O single “Memórias Involuntárias” foi lançado na semana passada e traz a levada New Order de volta para o registro. Seus beats me lembram até um pouco a música tema de Stranger Things. O sufoco por se sentir invisível para quem se gosta continua a corroer, só que eles transmitem essa “dança de cadeiras” de maneira bastante energética.
A canção mais trabalhada do álbum é justamente a que o encerra, “Para Sempre Conectados Mas Eternamente Distantes”. Que experimenta dos sintetizadores, linhas de baixo e imersão profunda até a entrada das guitarras, assim como o Angels & Airwaves sabe fazer de maneira bastante efetiva.
Ela é sinfônica, espacial, intensa, explosiva, reverberante e cria todo um universo à parte para mostrar a dicotomia das emoções e seus desdobramentos. Os vocais só entram em seu quarto minuto e deixam claro que para esta história não existe final feliz.

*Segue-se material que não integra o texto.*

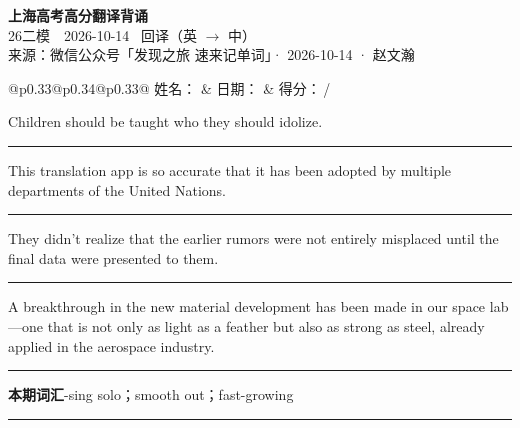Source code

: \documentclass[11pt,a4paper]{article}
\newcommand{\num}[1]{\makebox[1.9em][r]{#1.}\hspace{0.3em}}
\newcommand{\wline}{\noindent\rule{\linewidth}{0.4pt}}
\begin{document}
\pagestyle{plain}
\begin{center}
{\LARGE\bfseries 上海高考高分翻译背诵 }\\[0.25em]
{\large 26二模　2026-10-14 \quad\ 回译（英 $\to$ 中）}\\[0.35em]
{\footnotesize 来源：微信公众号「发现之旅 速来记单词」· 2026-10-14 · 赵文瀚}
\end{center}

\vspace{0.4em}
\noindent\begin{tabular}{@{}p{0.33\textwidth}@{}p{0.34\textwidth}@{}p{0.33\textwidth}@{}}
姓名：\underline{\hspace{2.0cm}} & 日期：\underline{\hspace{2.0cm}} & 得分：\underline{\hspace{1.4cm}}\,/ \\
\end{tabular}

\vspace{0.5em}

\vspace{0.8em}
\num{1}Children should be taught who they should idolize.

\vspace{0.25em}

\wline

\num{2}This translation app is so accurate that it has been adopted by multiple departments of the United Nations.

\vspace{0.25em}

\wline

\num{3}They didn’t realize that the earlier rumors were not entirely misplaced until the final data were presented to them.

\vspace{0.25em}

\wline

\num{4}A breakthrough in the new material development has been made in our space lab—one that is not only as light as a feather but also as strong as steel, already applied in the aerospace industry.

\vspace{0.25em}

\wline

\vspace{0.4em}\noindent{\color{rulegray}\rule{\textwidth}{0.6pt}}\vspace{0.4em}

\num{5}\textbf{本期词汇}\quad -sing solo；smooth out；fast-growing

\vspace{0.25em}

\wline
\end{document}
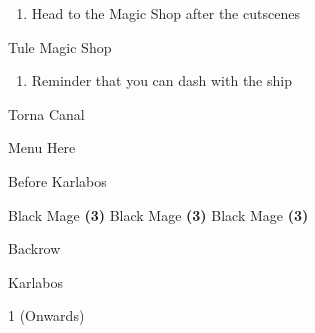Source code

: \begin{paracol}{2}
\switchcolumnTwice[*]
\resume
\begin{enumerate}[resume]
    \item Head to the Magic Shop after the cutscenes
\end{enumerate}

\begin{shop}{Tule Magic Shop}
    \varwb
    \begin{buy}
        \item {} \fire{}
        \item {} \bolt{}
        \item {} \cure{}
    \end{buy}
    \varwe
\end{shop}

\vspace{-0.20cm}
\begin{enumerate}[resume]
    \item Reminder that you can dash with the ship
\end{enumerate}

\switchcolumn
\vspace{-1.25cm}
\begin{steproute}{Torna Canal}
\end{steproute}

\begin{misc}{Menu Here}
\end{misc}

\switchcolumn
\begin{menu}{Before Karlabos}
	\varwb
    \begin{jobMenu}
		\galuf Black Mage \textbf{(3\pointLeft)}
        \lenna Black Mage \textbf{(3\pointLeft)}
        \bartz Black Mage \textbf{(3\pointLeft)}
	\end{jobMenu}
    \begin{rowMenu}
        \everyone Backrow
    \end{rowMenu}
    \varwe
\end{menu}

\begin{boss}{Karlabos}
	\varwb
	\begin{round}{1 (Onwards)}
		\everyone \leftCommand{\black} \then \bolt
    \end{round}
	\varwe
\end{boss}

\end{paracol}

Apenas memórias que os conectam mas que com o passar do tempo vão se transformando em apenas vestígios de algo que (algum dia) aconteceu.
O primeiro álbum da Emerald Hill, de João Pessoa (PB), Para Sempre Conectados Mas Eternamente Distantes funciona como um recorte fragmentado dos dois longos anos do processo de sua gravação – e até por isso mostra diversas facetas e experimentações da banda. Você poderá encontrar o post-punk flertando com o emo, o post-rock, o shoegaze, eletrônica e o punk rock que traduzem um pouco da essência criativa do trio.
No campo das composições conseguimos notar como a personalidade de Vitor e Gabriel se destacam na forma em que desenvolvem suas narrativas e relatam seus sonhos interrompidos. Um disco para ouvir diversas vezes independente de estar ou não em sua ordem cronológica. Confuso e neurótico como nossos tempos; e sentimental feito o jorrar um coração partido ao meio.